La ministre de l’enseignement supérieur, Geneviève Fioraso, a récemment indiqué qu’elle  souhaitait mieux encadrer les stages en entreprise, notamment en limitant la durée des stages à 6 mois, une mesure prévue dans la loi mais jamais appliquée faute de décret. « Certains secteurs, comme la publicité, ont entre 10% et 15% de stagiaires. Ce n’est pas normal, et nous étudions, avec le ministre du Travail, Michel Sapin, la possibilité de fixer des plafonds », ajoute t-elle. Qu’en est-il du secteur bancaire ?

Dans son dernier rapport disponible sur les stages étudiants dans les banques, l’Observatoire des métiers de la banque évoque une capacité d’accueil de l’ordre de 16.000 stagiaires par an à l’échelle de l’ensemble des banques AFB, et près de 30.000 en raisonnant dans le cadre du périmètre FBF. Des chiffes qui font du secteur bancaire l’un des tous premiers en matière d’accueil de stagiaires étudiants avec en moyenne 8,5% de stagiaires pour les seuls groupes et établissements de plus de 1.000 salariés. Soit un taux bien en dessous de 10%. Encore faut-il relativiser, des écarts significatifs existants entre établissements : le taux descend à 6 % pour les établissements à effectifs intermédiaires (de 100 à 1.000 salariés), mais remonte à 15 % pour les plus petits établissements.

Sans surprise, l’étude constate une forte présence des stagiaires dans la banque de détail (60% d’entre eux), le reste se répartit entre la BFI et les fonctions supports, à concurrence de 23% et de 17%. Mais ce ne sont là que des chiffres globaux et quoiqu’on en dise, les grandes banques d’investissement sont friandes de stagiaires, alternants et autres VIE. Pour s’en convaincre, il suffit d’aller jeter un petit coup d’œil du côté de leurs espaces carrières. Sur celui de CACIB, par exemple, on pouvait récemment dénombrer seulement deux offres d’emplois contre 35 offres de stages de longue durée (6 mois environ), tous basés en France.

Dans le dernier bilan social de CA CIB, les données relatives aux stagiaires apparaissent sous l’appellation “pré-recrutement”, ce qui en soi n’est pas surprenant quand on sait que les principales motivations des banques pour accueillir les stagiaires sont par ordre d’importance : des objectifs de pré-recrutement (accueil en vue d’embauches immédiates ou à venir), des engagements pris dans le cadre de partenariats avec des établissements d’enseignement, des réponses à des demandes exprimées, notamment par la clientèle et/ou le personnel. Sauf que dans la pratique les stages ne conduisent pas automatiquement vers des recrutements fermes, loin s’en faut. « Par souci d’économies, les banques peuvent être tentées de faire tourner des stagiaires sur de vrais postes et de proposer à de jeunes diplômés de commencer par de longs stages, avant de leur promettre une embauche éventuelle », témoigne un ancien stagiaire.

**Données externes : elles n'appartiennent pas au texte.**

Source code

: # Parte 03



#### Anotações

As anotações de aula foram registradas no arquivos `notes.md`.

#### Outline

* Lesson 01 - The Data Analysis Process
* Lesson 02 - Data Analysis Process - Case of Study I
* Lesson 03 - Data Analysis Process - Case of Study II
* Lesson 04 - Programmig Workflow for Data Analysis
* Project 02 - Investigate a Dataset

Difficile de décrocher un CDI

La tendance actuelle est au développement de l’intérim bancaire sous la forme de missions longue durée pouvant aller jusqu’à deux ans. « En arrivant sur le marché de l’emploi, les jeunes diplômés prennent conscience de la difficulté d’obtenir un contrat à durée indéterminée », reconnaît Alain Mlanao, directeur général de Walters People. D’ailleurs les responsables RH des banques le reconnaissent eux-mêmes à demi-mot. « Les stagiaires qui ont été appréciés au cours de leur stage se voient proposer au mieux un CDI ou un CDD, voire un VIE. Lorsqu’il n’est pas possible de les reclasser en interne, la banque les suit en maintenant un contact par mail ou téléphone avec eux et en rédigeant par exemple des lettres de recommandation », indique l’un d’eux.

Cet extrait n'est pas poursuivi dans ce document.